16 January 2003 | David Arminas
Britain's largest police force is reviewing its outsourced contracts to improve on delivery and performance and assess value for money.
Steve Atherton, director of procurement at the Metropolitan Police Service, said contracts with an annual value of about £130 million will be reviewed over the coming months.
"Most of our contracts were let two or three years ago, each for a period of about five years, with extension options available," Atherton said. "This is the first major review and it will help when we re-let."
About 10 outsourced contracts cover services such as IT and facilities management. They account for 35 per cent of the force's annual procurement spend of £400 million.
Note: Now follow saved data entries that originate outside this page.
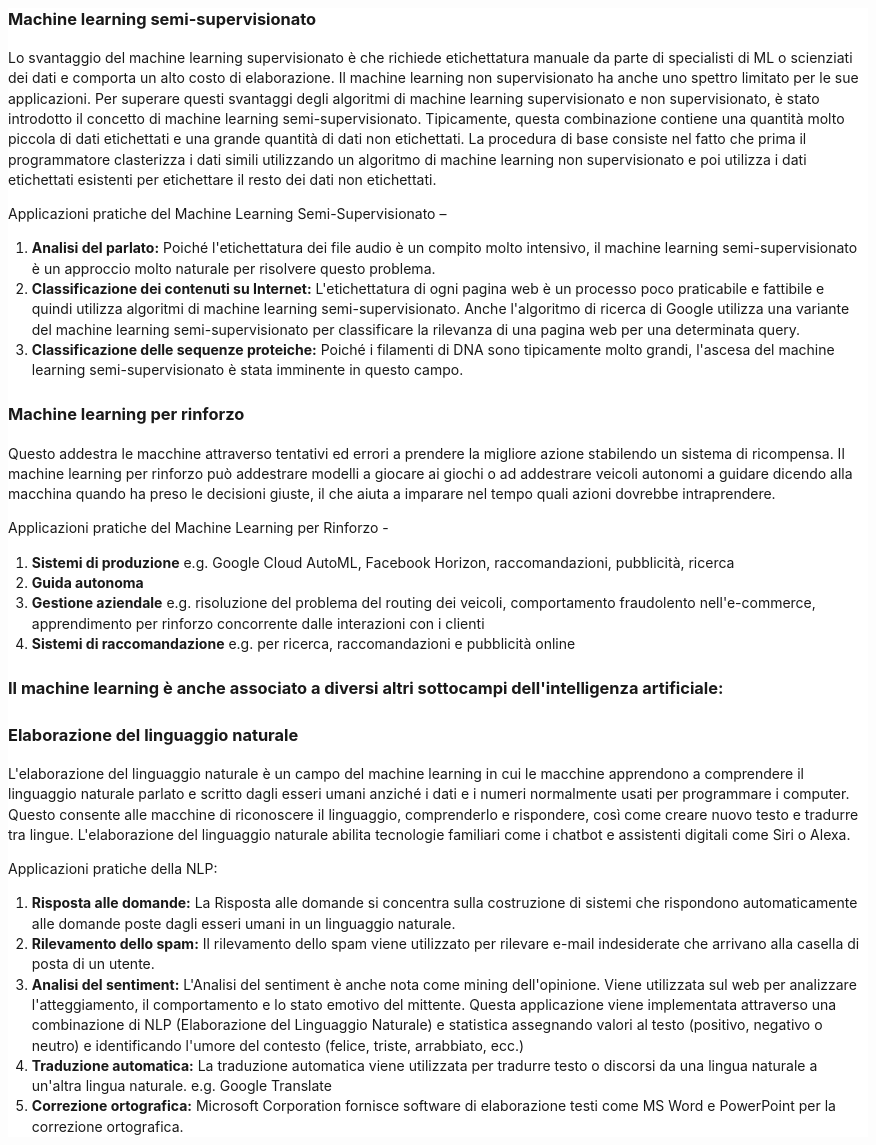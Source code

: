 ### Machine learning semi-supervisionato
Lo svantaggio del machine learning supervisionato è che richiede etichettatura manuale da parte di specialisti di ML o scienziati dei dati e comporta un alto costo di elaborazione. Il machine learning non supervisionato ha anche uno spettro limitato per le sue applicazioni. Per superare questi svantaggi degli algoritmi di machine learning supervisionato e non supervisionato, è stato introdotto il concetto di machine learning semi-supervisionato. Tipicamente, questa combinazione contiene una quantità molto piccola di dati etichettati e una grande quantità di dati non etichettati. La procedura di base consiste nel fatto che prima il programmatore clasterizza i dati simili utilizzando un algoritmo di machine learning non supervisionato e poi utilizza i dati etichettati esistenti per etichettare il resto dei dati non etichettati.

Applicazioni pratiche del Machine Learning Semi-Supervisionato – 
1. **Analisi del parlato:** Poiché l'etichettatura dei file audio è un compito molto intensivo, il machine learning semi-supervisionato è un approccio molto naturale per risolvere questo problema.
2. **Classificazione dei contenuti su Internet:** L'etichettatura di ogni pagina web è un processo poco praticabile e fattibile e quindi utilizza algoritmi di machine learning semi-supervisionato. Anche l'algoritmo di ricerca di Google utilizza una variante del machine learning semi-supervisionato per classificare la rilevanza di una pagina web per una determinata query.
3. **Classificazione delle sequenze proteiche:** Poiché i filamenti di DNA sono tipicamente molto grandi, l'ascesa del machine learning semi-supervisionato è stata imminente in questo campo.

### Machine learning per rinforzo
Questo addestra le macchine attraverso tentativi ed errori a prendere la migliore azione stabilendo un sistema di ricompensa. Il machine learning per rinforzo può addestrare modelli a giocare ai giochi o ad addestrare veicoli autonomi a guidare dicendo alla macchina quando ha preso le decisioni giuste, il che aiuta a imparare nel tempo quali azioni dovrebbe intraprendere.

Applicazioni pratiche del Machine Learning per Rinforzo - 
1. **Sistemi di produzione** 
   e.g. Google Cloud AutoML, Facebook Horizon, raccomandazioni, pubblicità, ricerca 
2. **Guida autonoma**
3. **Gestione aziendale** 
   e.g. risoluzione del problema del routing dei veicoli, comportamento fraudolento nell'e-commerce, apprendimento per rinforzo concorrente dalle interazioni con i clienti
4. **Sistemi di raccomandazione**
   e.g. per ricerca, raccomandazioni e pubblicità online

### Il machine learning è anche associato a diversi altri sottocampi dell'intelligenza artificiale:

### Elaborazione del linguaggio naturale

L'elaborazione del linguaggio naturale è un campo del machine learning in cui le macchine apprendono a comprendere il linguaggio naturale parlato e scritto dagli esseri umani anziché i dati e i numeri normalmente usati per programmare i computer. Questo consente alle macchine di riconoscere il linguaggio, comprenderlo e rispondere, così come creare nuovo testo e tradurre tra lingue. L'elaborazione del linguaggio naturale abilita tecnologie familiari come i chatbot e assistenti digitali come Siri o Alexa.

Applicazioni pratiche della NLP:
1. **Risposta alle domande:** La Risposta alle domande si concentra sulla costruzione di sistemi che rispondono automaticamente alle domande poste dagli esseri umani in un linguaggio naturale. 
2. **Rilevamento dello spam:** Il rilevamento dello spam viene utilizzato per rilevare e-mail indesiderate che arrivano alla casella di posta di un utente.
3. **Analisi del sentiment:** L'Analisi del sentiment è anche nota come mining dell'opinione. Viene utilizzata sul web per analizzare l'atteggiamento, il comportamento e lo stato emotivo del mittente. Questa applicazione viene implementata attraverso una combinazione di NLP (Elaborazione del Linguaggio Naturale) e statistica assegnando valori al testo (positivo, negativo o neutro) e identificando l'umore del contesto (felice, triste, arrabbiato, ecc.)
4. **Traduzione automatica:** La traduzione automatica viene utilizzata per tradurre testo o discorsi da una lingua naturale a un'altra lingua naturale. e.g. Google Translate
5. **Correzione ortografica:** Microsoft Corporation fornisce software di elaborazione testi come MS Word e PowerPoint per la correzione ortografica.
Atherton said the contracts were let when outsourcing in the public sector was just starting. "At the time we very much outsourced the spend, meaning we wanted suppliers to deliver what we were already delivering, but cheaper," he said. "Now the difference is that we are looking at required results in terms of best practice and value for money, not just to cut costs."
Atherton said it was clear the performance management strategy was needed for the outsourced functions and robust project management for the large-scale contracts. These were weak in the original exercise and the Met is investing to improve them.
Norman Rose, director-general of the Business Services Association, which represents major outsourcing companies, said project management in the public service had improved.
"Often the client is not sure what it wants to outsource, so communication between client and supplier is jeopardised," he said. "This has been because of the lack of knowledge available to purchasers."